Alexander Makarenko (Institute for Applied System Analysis at NTUU (KPI), Kyiv, Ukraine)

Models of hydrodynamics with memory and nonlocality and special solutions with self-origins of collapses

The collapses problem has a long history since XVIII century. It is known that this problem is very complicated. Collapses origin is also closely connected to the considering the energy flows between different scales in turbulence. One of the tools for considering such problems is mathematical modelling, that is investigation of physical phenomena by models. The common models for hydrodynamics are Navies-Stokes, Burgers, non-viscid flows, Helmholtz for vortices and others [1]. But general problem still is open. One way for searching solution of general problem consist in considering more and more correct equations. Remark that in case of smallest space scales the primary dynamical equations for particles is useful. But for intermediate scales the hydrodynamics equations with memory and nonlocaliry accounting is intrinsic (see reviews of literature in [2, 3]). One of the most known are visco-elastic equations. Just as say Navies-Stokes equations, complete equations with memory and nonlocality effects are very complex object for mathematical and numerical investigations.

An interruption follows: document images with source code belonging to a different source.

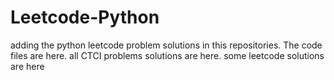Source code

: # Leetcode-Python
adding the python leetcode problem solutions in this repositories. 
The code files are here.
all CTCI problems solutions are here.
some leetcode solutions are here

























































































































































































































































































































































































































































































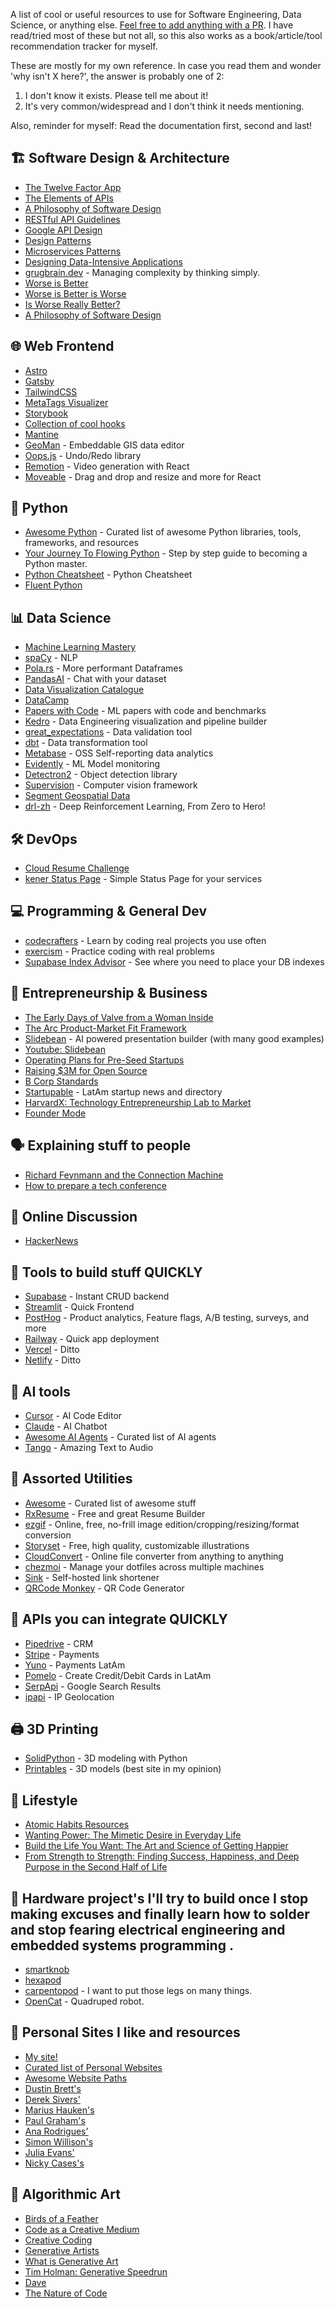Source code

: A list of cool or useful resources to use for Software Engineering, Data Science, or anything else. [Feel free to add anything with a PR](https://github.com/salomonMuriel/resources). I have read/tried most of these but not all, so this also works as a book/article/tool recommendation tracker for myself.

These are mostly for my own reference. In case you read them and wonder 'why isn't X here?',  the answer is probably one of 2:
1. I don't know it exists. Please tell me about it!
2. It's very common/widespread and I don't think it needs mentioning.

Also, reminder for myself: Read the documentation first, second and last!

## 🏗️ Software Design & Architecture

* [The Twelve Factor App](https://12factor.net/)
* [The Elements of APIs](https://johnholdun.com/apis/)
* [A Philosophy of Software Design](https://www.youtube.com/watch?v=bmSAYlu0NcY)
* [RESTful API Guidelines](https://opensource.zalando.com/restful-api-guidelines/)
* [Google API Design](https://google.aip.dev/general)
* [Design Patterns](https://refactoring.guru/design-patterns/catalog)
* [Microservices Patterns](https://microservices.io/index.html)
* [Designing Data-Intensive Applications](https://www.amazon.com/Designing-Data-Intensive-Applications-Reliable-Maintainable/dp/1449373321)
* [grugbrain.dev](https://grugbrain.dev/) - Managing complexity by thinking simply.
* [Worse is Better](https://www.dreamsongs.com/WorseIsBetter.html)
* [Worse is Better is Worse](https://www.dreamsongs.com/Files/worse-is-worse.pdf)
* [Is Worse Really Better?](https://www.dreamsongs.com/Files/IsWorseReallyBetter.pdf)
* [A Philosophy of Software Design](https://www.amazon.com/dp/B000FC1Z1G)


## 🌐 Web Frontend

* [Astro](https://docs.astro.build/en/getting-started/)
* [Gatsby](https://www.gatsbyjs.com/docs/)
* [TailwindCSS](https://tailwindcss.com/docs)
* [MetaTags Visualizer](https://metatags.io/)
* [Storybook](https://storybook.js.org/)
* [Collection of cool hooks](https://usehooks.com/)
* [Mantine](https://mantine.dev/)
* [GeoMan](https://geoman.io/) - Embeddable GIS data editor
* [Oops.js](https://github.com/HeyPuter/Oops.js) - Undo/Redo library
* [Remotion](https://github.com/remotion-dev/remotion) - Video generation with React
* [Moveable](https://github.com/daybrush/moveable) - Drag and drop and resize and more for React

## 🐍 Python

* [Awesome Python](https://github.com/vinta/awesome-python) - Curated list of awesome Python libraries, tools, frameworks, and resources
* [Your Journey To Flowing Python](https://github.com/pro1code1hack/Your-Journey-To-Fluent-Python) - Step by step guide to becoming a Python master.
* [Python Cheatsheet](https://github.com/gto76/python-cheatsheet) - Python Cheatsheet
* [Fluent Python](https://www.amazon.com/Fluent-Python-Concise-Effective-Programming-dp-1492056359/dp/1492056359/ref=dp_ob_title_bk)

## 📊 Data Science
* [Machine Learning Mastery](https://machinelearningmastery.com/)
* [spaCy](https://spacy.io/) - NLP
* [Pola.rs](https://pola.rs/) - More performant Dataframes
* [PandasAI](https://github.com/Sinaptik-AI/pandas-ai) - Chat with your dataset
* [Data Visualization Catalogue](https://datavizcatalogue.com/)
* [DataCamp](https://www.datacamp.com/)
* [Papers with Code](https://paperswithcode.com/) - ML papers with code and benchmarks
* [Kedro](https://kedro.org/) - Data Engineering visualization and pipeline builder
* [great_expectations](https://greatexpectations.io/) - Data validation tool
* [dbt](https://docs.getdbt.com/docs/introduction) - Data transformation tool
* [Metabase](https://www.metabase.com/docs/) - OSS Self-reporting data analytics
* [Evidently](https://docs.evidentlyai.com/) - ML Model monitoring
* [Detectron2](https://ai.meta.com/tools/detectron2/) - Object detection library
* [Supervision](https://github.com/roboflow/supervision) - Computer vision framework
* [Segment Geospatial Data](https://github.com/opengeos/segment-geospatial)
* [drl-zh](https://github.com/alessiodm/drl-zh) - Deep Reinforcement Learning, From Zero to Hero!

## 🛠️ DevOps
* [Cloud Resume Challenge](https://cloudresumechallenge.dev/docs/the-challenge/aws/)
* [kener Status Page](https://github.com/rajnandan1/kener) - Simple Status Page for your services

## 💻 Programming & General Dev
* [codecrafters](https://codecrafters.io/) - Learn by coding real projects you use often
* [exercism](https://exercism.org/) - Practice coding with real problems
* [Supabase Index Advisor](https://github.com/supabase/index_advisor) - See where you need to place your DB indexes

## 💼 Entrepreneurship & Business
* [The Early Days of Valve from a Woman Inside](https://medium.com/@monicah428/the-early-days-of-valve-from-a-woman-inside-bf80c6b47961)
* [The Arc Product-Market Fit Framework](https://www.sequoiacap.com/article/pmf-framework/)
* [Slidebean](https://slidebean.com/) - AI powered presentation builder (with many good examples)
* [Youtube: Slidebean](https://www.youtube.com/@slidebean)
* [Operating Plans for Pre-Seed Startups](https://blog.bolt.io/operating-plans/)
* [Raising $3M for Open Source](https://posthog.com/blog/raising-3m-for-os)
* [B Corp Standards](https://standards.bcorporation.net/en-us/draft)
* [Startupable](https://startupeable.com/) - LatAm startup news and directory
* [HarvardX: Technology Entrepreneurship Lab to Market](https://www.edx.org/learn/technology/harvard-university-technology-entrepreneurship-lab-to-market)
* [Founder Mode](https://paulgraham.com/foundermode.html)



## 🗣️ Explaining stuff to people
* [Richard Feynmann and the Connection Machine](https://longnow.org/essays/richard-feynman-and-connection-machine/)
* [How to prepare a tech conference](https://chelseatroy.com/2022/08/03/how-i-do-and-dont-prepare-a-talk-for-a-technical-conference/)

## 💬 Online Discussion

* [HackerNews](https://news.ycombinator.com/news)

## 🚀 Tools to build stuff QUICKLY

* [Supabase](https://supabase.com/) - Instant CRUD backend
* [Streamlit](https://streamlit.io/) - Quick Frontend
* [PostHog](https://posthog.com/) - Product analytics, Feature flags, A/B testing, surveys, and more
* [Railway](https://railway.app/) - Quick app deployment
* [Vercel](https://vercel.com/) - Ditto
* [Netlify](https://www.netlify.com/) - Ditto

## 🤖 AI tools

* [Cursor](https://cursor.com/) - AI Code Editor
* [Claude](https://claude.ai/) - AI Chatbot
* [Awesome AI Agents](https://github.com/e2b-dev/awesome-ai-agents) - Curated list of AI agents
* [Tango](https://github.com/declare-lab/tango) - Amazing Text to Audio

## 🧰 Assorted Utilities

* [Awesome](https://github.com/sindresorhus/awesome) - Curated list of awesome stuff
* [RxResume](https://rxresu.me/) - Free and great Resume Builder
* [ezgif](https://ezgif.com/) - Online, free, no-frill image edition/cropping/resizing/format conversion
* [Storyset](https://storyset.com/) - Free, high quality, customizable illustrations
* [CloudConvert](https://cloudconvert.com/) - Online file converter from anything to anything
* [chezmoi](https://github.com/twpayne/chezmoi) - Manage your dotfiles across multiple machines
* [Sink](https://github.com/ccbikai/Sink) - Self-hosted link shortener
* [QRCode Monkey](https://www.qrcode-monkey.com/#mecard) - QR Code Generator


## 🔌 APIs you can integrate QUICKLY

* [Pipedrive](https://www.pipedrive.com/) - CRM
* [Stripe](https://stripe.com/en-pl) - Payments
* [Yuno](https://www.y.uno/) - Payments LatAm
* [Pomelo](https://pomelo.la/latam/) - Create Credit/Debit Cards in LatAm
* [SerpApi](https://serpapi.com/) - Google Search Results
* [ipapi](https://ipapi.com/) - IP Geolocation


## 🖨️ 3D Printing

* [SolidPython](https://github.com/SolidCode/SolidPython/) - 3D modeling with Python
* [Printables](https://www.printables.com/) - 3D models (best site in my opinion)

## 🌟 Lifestyle
* [Atomic Habits Resources](https://jamesclear.com/atomic-habits/resources)
* [Wanting Power: The Mimetic Desire in Everyday Life](https://www.amazon.com/Wanting-Power-Mimetic-Desire-Everyday/dp/1250262488)
* [Build the Life You Want: The Art and Science of Getting Happier](https://www.amazon.com/Build-Life-You-Want-Science/dp/0593545400)
* [From Strength to Strength: Finding Success, Happiness, and Deep Purpose in the Second Half of Life](https://www.amazon.com/Strength-Finding-Success-Happiness-Confidence/dp/059319148X)

## 🔧 Hardware project's I'll try to build once I stop making excuses and finally learn how to solder and stop fearing electrical engineering and embedded systems programming .
* [smartknob](https://github.com/scottbez1/smartknob)
* [hexapod](https://github.com/MakeYourPet/hexapod)
* [carpentopod](https://www.decarpentier.nl/carpentopod) - I want to put those legs on many things.
* [OpenCat](https://github.com/PetoiCamp/OpenCat) - Quadruped robot.

## 📝 Personal Sites I like and resources
* [My site!](https://salomonmuriel.com/)
* [Curated list of Personal Websites](https://www.personalwebsites.xyz/)
* [Awesome Website Paths](https://github.com/jameschensmith/awesome-website-paths)
* [Dustin Brett's](https://dustinbrett.com/)
* [Derek Sivers'](https://sive.rs/)
* [Marius Hauken's](https://hauken.io/)
* [Paul Graham's](https://www.paulgraham.com/)
* [Ana Rodrigues'](https://ohhelloana.blog/)
* [Simon Willison's](https://simonwillison.net/)
* [Julia Evans'](https://jvns.ca/)
* [Nicky Cases's](https://ncase.me/)

## 🎨 Algorithmic Art
* [Birds of a Feather](https://github.com/erdavids/Birds-of-a-Feather)
* [Code as a Creative Medium](https://creativepinellas.org/magazine/code-as-a-creative-medium/)
* [Creative Coding](https://docs.google.com/presentation/d/e/2PACX-1vQolzZAKxNQBBWrRrZkkiVCzFJofiOqUTxf0ZRH421-qJc2LJfDvG2doN-A-SKznC7TRbug3UGFLME6/pub?start=false&loop=false&delayms=3000&slide=id.g615ac2448f_0_11)
* [Generative Artists](https://aiartists.org/generative-art-design)
* [What is Generative Art](https://www.amygoodchild.com/blog/what-is-generative-art)
* [Tim Holman: Generative Speedrun](https://www.youtube.com/watch?v=4Se0_w0ISYk)
* [Dave](https://x.com/beesandbombs)
* [The Nature of Code](https://natureofcode.com/)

This follows to the necessity of more simple models. The examples of such classical models are Burgers equations, Lorenz equations, Korteveg-de Vriz equations and many others. For equations with memory effects earlier it had been proposed hyperbolic modification of Burgers equation and low-dimensional counterpart for Lorenz equations. Some results for such equations were described in [2, 3]. In one-dimensional case it was found the fragmentation of solutions, origins of collapses (blow-up regimes) in the case of high velocity of flow. So it is next natural step to investigate the collapses and structures origin in 2D and 3D case. In the report we propose model equations for 2D and 3D cases and results of numerical modelling collapses origins in models with memory effects. The evidence of such solutions poses new research problems of searching new types of solutions by symmetry methods.


[1] Frish U. Turbulence. Cambridge Univ.Press. 1996.
[2] Makarenko A. Mathematical modeling of memory effects influence on fast hydrodynamic and heat conduction processes. Control and Cybernetics 25: 621- 630, 1996.
[3] Makarenko A., Moskalkov M., Levkov S. On blow- up solutions in turbulence. Phys. Letters A. A235: 391- 397, 1997.